Intel to Invest Up to $95 Billion in European Chip-Making Amid U.S. Expansion - WSJ
https://www.wsj.com/articles/intel-plans-investment-of-up-to-95-billion-in-european-chip-making-amid-u-s-expansion-11631027400
2021年7月には、Intelが200億ドル(約2兆2000億円)の費用を投じてヨーロッパに半導体工場を建設する計画を立てていることが報じられていました。また、ゲルシンガーCEOはフランスのエマニュエル・マクロン大統領やイタリアのマリオ・ドラギ首相と共に世界的な半導体不足についての会談に臨んでいました。

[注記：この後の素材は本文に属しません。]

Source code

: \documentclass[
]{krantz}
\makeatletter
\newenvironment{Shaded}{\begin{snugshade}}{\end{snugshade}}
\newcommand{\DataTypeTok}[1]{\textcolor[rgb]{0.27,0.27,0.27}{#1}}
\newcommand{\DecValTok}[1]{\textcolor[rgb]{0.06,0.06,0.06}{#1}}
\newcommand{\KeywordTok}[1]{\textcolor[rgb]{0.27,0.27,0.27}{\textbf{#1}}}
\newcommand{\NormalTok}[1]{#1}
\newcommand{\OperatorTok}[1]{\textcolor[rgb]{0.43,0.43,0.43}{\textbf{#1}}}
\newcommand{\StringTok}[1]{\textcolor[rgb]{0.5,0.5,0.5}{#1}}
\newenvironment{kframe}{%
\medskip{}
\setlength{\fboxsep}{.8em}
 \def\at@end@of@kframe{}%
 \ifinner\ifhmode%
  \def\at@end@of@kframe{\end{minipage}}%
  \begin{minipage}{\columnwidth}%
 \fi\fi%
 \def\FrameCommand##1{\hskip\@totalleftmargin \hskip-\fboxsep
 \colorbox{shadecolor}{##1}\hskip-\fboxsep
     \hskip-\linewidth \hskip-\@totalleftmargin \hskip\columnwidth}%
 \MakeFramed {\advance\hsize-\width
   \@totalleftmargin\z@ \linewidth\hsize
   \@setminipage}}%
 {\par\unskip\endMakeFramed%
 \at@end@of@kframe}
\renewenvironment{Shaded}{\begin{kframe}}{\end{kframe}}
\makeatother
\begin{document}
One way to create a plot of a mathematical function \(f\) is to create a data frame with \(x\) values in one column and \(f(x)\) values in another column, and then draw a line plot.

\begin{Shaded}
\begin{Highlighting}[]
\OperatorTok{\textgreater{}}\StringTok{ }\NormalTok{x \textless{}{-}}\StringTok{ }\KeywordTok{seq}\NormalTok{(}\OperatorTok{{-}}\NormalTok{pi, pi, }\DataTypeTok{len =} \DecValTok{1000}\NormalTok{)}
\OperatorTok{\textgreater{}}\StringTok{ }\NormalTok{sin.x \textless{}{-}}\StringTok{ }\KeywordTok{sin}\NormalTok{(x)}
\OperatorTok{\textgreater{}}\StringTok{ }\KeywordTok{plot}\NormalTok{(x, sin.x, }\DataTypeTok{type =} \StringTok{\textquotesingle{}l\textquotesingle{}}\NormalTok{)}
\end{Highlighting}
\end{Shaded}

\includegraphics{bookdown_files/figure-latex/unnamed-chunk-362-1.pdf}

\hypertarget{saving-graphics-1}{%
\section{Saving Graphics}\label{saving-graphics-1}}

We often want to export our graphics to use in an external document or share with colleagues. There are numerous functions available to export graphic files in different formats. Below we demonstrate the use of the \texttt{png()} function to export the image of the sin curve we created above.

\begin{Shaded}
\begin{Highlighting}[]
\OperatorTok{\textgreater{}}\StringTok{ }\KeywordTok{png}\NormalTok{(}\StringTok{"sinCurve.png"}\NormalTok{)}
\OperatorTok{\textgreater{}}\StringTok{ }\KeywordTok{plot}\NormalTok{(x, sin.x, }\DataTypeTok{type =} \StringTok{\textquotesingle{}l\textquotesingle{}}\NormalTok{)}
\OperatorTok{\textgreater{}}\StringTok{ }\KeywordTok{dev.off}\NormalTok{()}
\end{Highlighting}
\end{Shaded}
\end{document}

Intelが2兆2000億円規模の工場建設への投資と敷地の提供をEU諸国に要請、半導体製造事業をヨーロッパで広く展開予定か - GIGAZINE
そして、2021年9月にドイツ・ミュンヘンで開催された国際自動車ショーに出席したゲルシンガーCEOは、950億ドルを投じてヨーロッパに2カ所の半導体工場を建設予定であることを明かしました。加えて、工場建設計画には拡張の可能性が残されていることも明らかにしています。ゲルシンガーCEOはヨーロッパでの工場建設について「半導体に対する需要が持続的に増加する新たな時代では、大胆で大きな発想が必要です」と述べています。
さらに、ゲルシンガーCEOはアイルランドの半導体工場の生産能力を自動車向けチップの生産に集中させることも明言しました。ゲルシンガーCEOによると、2019年の時点で自動車生産コストの4%を占めていた半導体コストは、運転支援機能などの処理能力を必要とする機能が増えることで2030年には20%に達すると予想されているとのこと。ゲルシンガーCEOは「自動車向けチップの市場は今後10年間で現在の2倍以上に成長すると予想されています」と述べ、自動車向けチップの生産に力を注ぐことをアピールしています。
なお、半導体業界では増え続ける需要に応えるべく生産能力増強の動きが進んでおり、TSMCは2021年から3年間で1000億ドル(約11兆円)を費やす意向を示し、Samsungも2021年から3年間で2050億ドル(約22兆6400億円)を生産能力増強に費やす計画を明らかにしています。また、アメリカ・アリゾナ州ではTSMCの半導体工場の建設が進んでおり、この工場建設には120億ドル(約1兆3100億円)の費用が投じられると報じられています。